Established in 2002, Burnaby-based General Fusion is trying to build a full-scale fusion energy demonstration system, using a technique it calls magnetized target fusion technology.
This is the second major grant the company has received from STDC. The first was a $13.9-million grant in 2009.
“The dedicated team at STDC are champions for clean tech and its importance to the diversification of our economy,” said CEO Nathan Gilliland in a news release. “It’s also important to realize that STDC’s clean energy projects will help Canada meet its commitment to reducing greenhouse gases.”
Nuclear fusion is a process by which hydrogen atoms are made to collide and fuse at high speeds, which causes them to release energy. It has long been considered a holy grail of energy research, as it would be a nearly limitless source of clean energy.
But a breakthrough has always seemed to be a few decades away, partly because the reaction requires temperatures of more than 100 million degrees Celsius.

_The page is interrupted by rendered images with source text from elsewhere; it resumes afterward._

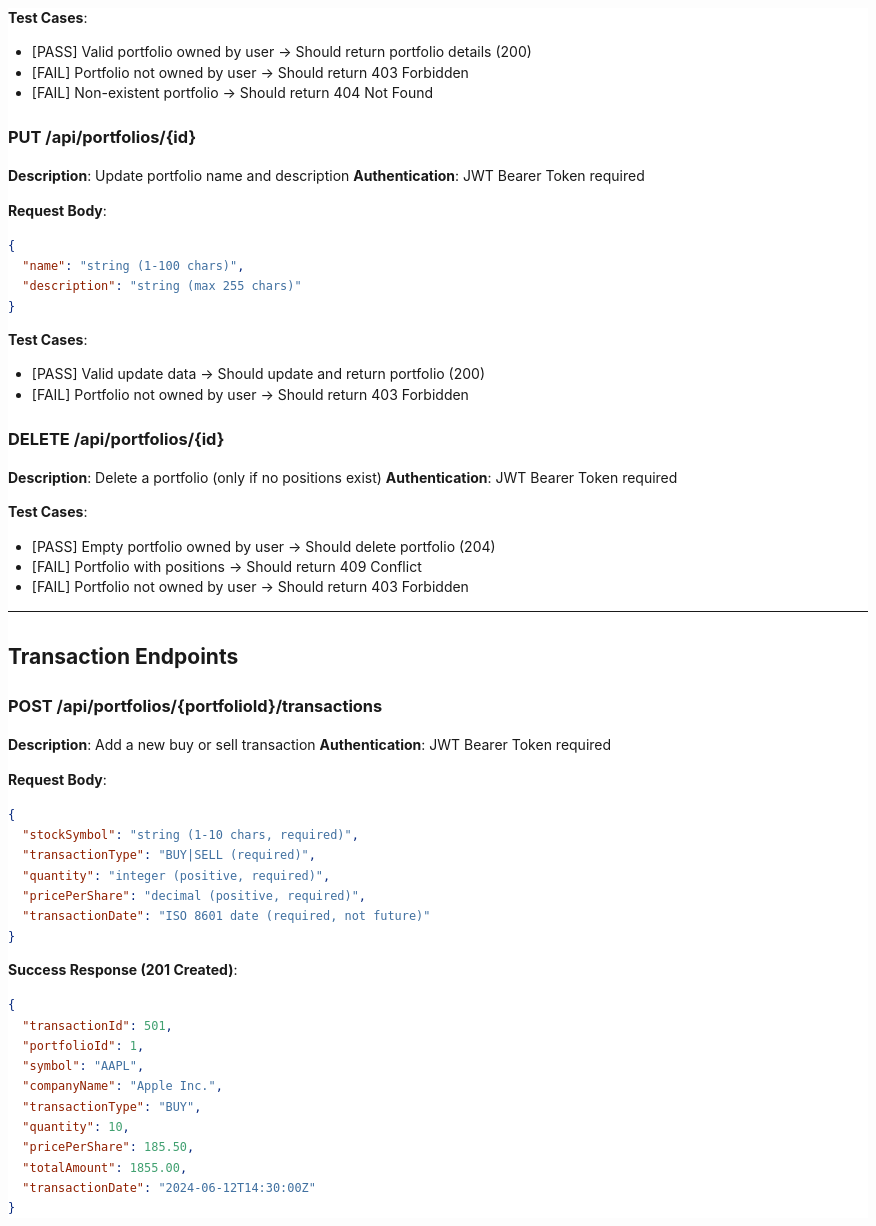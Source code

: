 **Test Cases**:
- [PASS] Valid portfolio owned by user → Should return portfolio details (200)
- [FAIL] Portfolio not owned by user → Should return 403 Forbidden
- [FAIL] Non-existent portfolio → Should return 404 Not Found

### PUT /api/portfolios/{id}
**Description**: Update portfolio name and description
**Authentication**: JWT Bearer Token required

**Request Body**:
```json
{
  "name": "string (1-100 chars)",
  "description": "string (max 255 chars)"
}
```

**Test Cases**:
- [PASS] Valid update data → Should update and return portfolio (200)
- [FAIL] Portfolio not owned by user → Should return 403 Forbidden

### DELETE /api/portfolios/{id}
**Description**: Delete a portfolio (only if no positions exist)
**Authentication**: JWT Bearer Token required

**Test Cases**:
- [PASS] Empty portfolio owned by user → Should delete portfolio (204)
- [FAIL] Portfolio with positions → Should return 409 Conflict
- [FAIL] Portfolio not owned by user → Should return 403 Forbidden

---

## Transaction Endpoints

### POST /api/portfolios/{portfolioId}/transactions
**Description**: Add a new buy or sell transaction
**Authentication**: JWT Bearer Token required

**Request Body**:
```json
{
  "stockSymbol": "string (1-10 chars, required)",
  "transactionType": "BUY|SELL (required)",
  "quantity": "integer (positive, required)",
  "pricePerShare": "decimal (positive, required)",
  "transactionDate": "ISO 8601 date (required, not future)"
}
```

**Success Response (201 Created)**:
```json
{
  "transactionId": 501,
  "portfolioId": 1,
  "symbol": "AAPL",
  "companyName": "Apple Inc.",
  "transactionType": "BUY",
  "quantity": 10,
  "pricePerShare": 185.50,
  "totalAmount": 1855.00,
  "transactionDate": "2024-06-12T14:30:00Z"
}
```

Still, General Fusion claims it’s developing “the fastest, most practical, and lowest cost path to commercial fusion power.”
According to Science News, the company’s technique involves injecting “magnetized rings of plasma into a liquid metal vortex that is squeezed by pistons.”
General Fusion says it has raised more than $100 million from global investors since its establishment. Those investors include Amazon founder Jeff Bezos.
But some are skeptical of unconventional approaches to fusion power like General Fusion’s.
“For the most part, these ideas are recycled from the glory days of the 1980s, and one by one, the Department of Energy stopped funding those concepts,” Edward Morse, a nuclear engineer at the University of California, Berkeley, told Science News. “It’s fortunate that the investors who are quoted in these reports are very rich people. They may not miss the money.”
But General Fusion is optimistic, saying it would licence the technology to the power industry if it comes time to commercialize.
“If we ever succeed, we will partner with the GEs of this world,” Michel Laberge, founder of General Fusion, told Science News.
According to the news release, the latest $12.8-million grant from STDC is part of a $206-million package designed to help 36 Canadian clean tech projects “bridge the gap between research and commercialization.”